While WikiLeaks’ leak of the secret documents about Afghanistan created a news frenzy, the media has moved on to other things. However, the situation still raise some important issues.
Not surprisingly, the folks in government have invoked the well worn phrase “national security” and other folks have said that those behind the leak are guilty of murder.
The gist of the argument for this is that the secrets leaked will put people in danger and lead to deaths (if it has not done so already). For example, it has been claimed that the documents reveal how American forces operate and this will give America’s enemies there an advantage.
This sort of argumentation has considerable appeal. After all, there is obviously information that would give enemies an advantage and this could result in more Americans dying. Even more obvious, if the documents could be used to determine the identity of those who have cooperated with the United States, then those who leaked the information would bear some responsibility if anything was done to those people.
However, there is the obvious question of whether the leaked information actually contains information that 1) would put people in danger and 2) cannot be readily found elsewhere.

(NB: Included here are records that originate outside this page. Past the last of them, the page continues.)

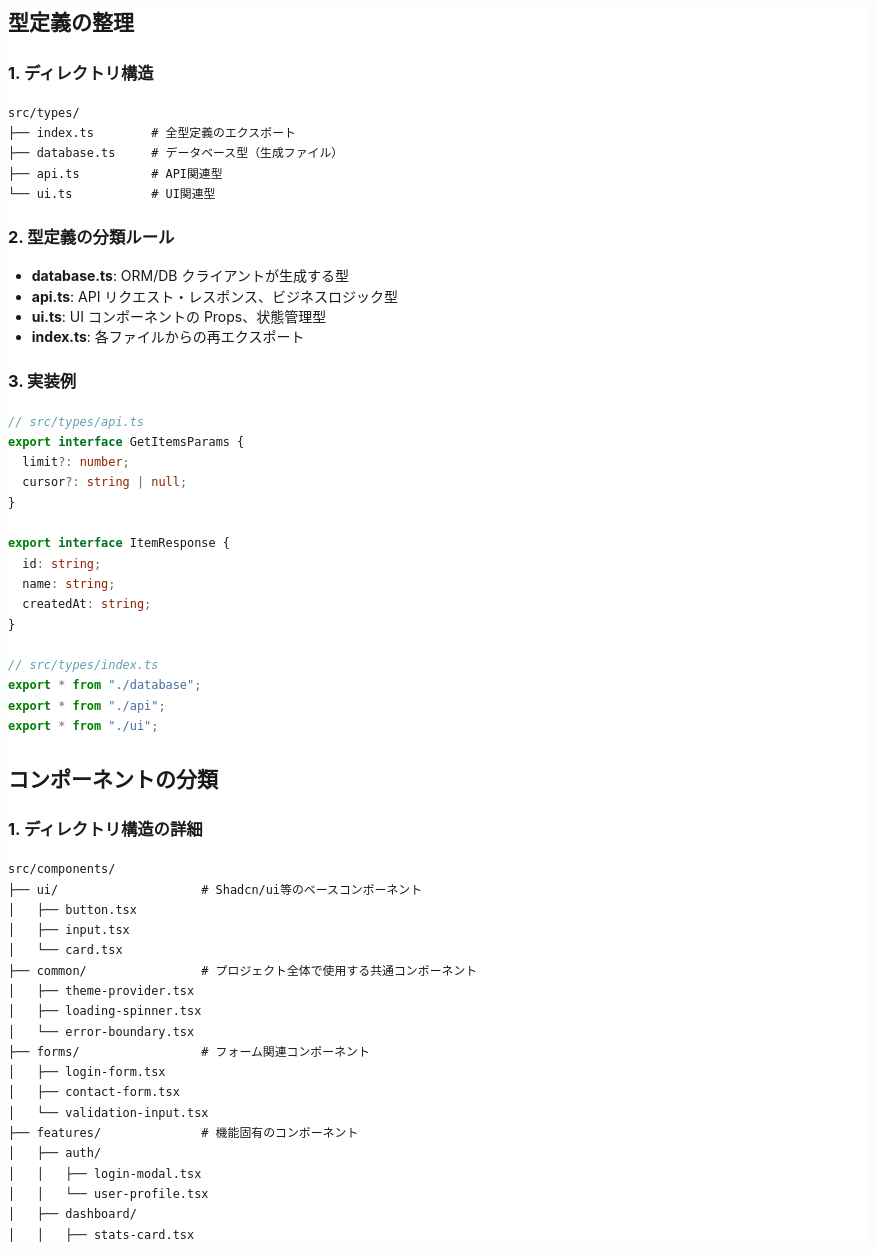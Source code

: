 ## 型定義の整理

### 1. ディレクトリ構造

```
src/types/
├── index.ts        # 全型定義のエクスポート
├── database.ts     # データベース型（生成ファイル）
├── api.ts          # API関連型
└── ui.ts           # UI関連型
```

### 2. 型定義の分類ルール

- **database.ts**: ORM/DB クライアントが生成する型
- **api.ts**: API リクエスト・レスポンス、ビジネスロジック型
- **ui.ts**: UI コンポーネントの Props、状態管理型
- **index.ts**: 各ファイルからの再エクスポート

### 3. 実装例

```typescript
// src/types/api.ts
export interface GetItemsParams {
  limit?: number;
  cursor?: string | null;
}

export interface ItemResponse {
  id: string;
  name: string;
  createdAt: string;
}

// src/types/index.ts
export * from "./database";
export * from "./api";
export * from "./ui";
```

## コンポーネントの分類

### 1. ディレクトリ構造の詳細

```
src/components/
├── ui/                    # Shadcn/ui等のベースコンポーネント
│   ├── button.tsx
│   ├── input.tsx
│   └── card.tsx
├── common/                # プロジェクト全体で使用する共通コンポーネント
│   ├── theme-provider.tsx
│   ├── loading-spinner.tsx
│   └── error-boundary.tsx
├── forms/                 # フォーム関連コンポーネント
│   ├── login-form.tsx
│   ├── contact-form.tsx
│   └── validation-input.tsx
├── features/              # 機能固有のコンポーネント
│   ├── auth/
│   │   ├── login-modal.tsx
│   │   └── user-profile.tsx
│   ├── dashboard/
│   │   ├── stats-card.tsx
```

The folks at Wikileaks claim that the material was carefully reviewed so as to avoid leaking anything that would result in deaths. Also, it seems likely that much of the secret information is already well known. For example, the people who have been fighting Americans for years probably have a very good idea about how American forces operate. I often suspect that most government secrets are intended to be kept from the citizens rather than the enemy.
Also, if one wants to play the murder blame game, than one should be prepared to play it to the end. If those who leak the truth about what is happening in a war are guilty of murder, it would seem that those who used untruths to start and justify a war would be at least as guilty of murder.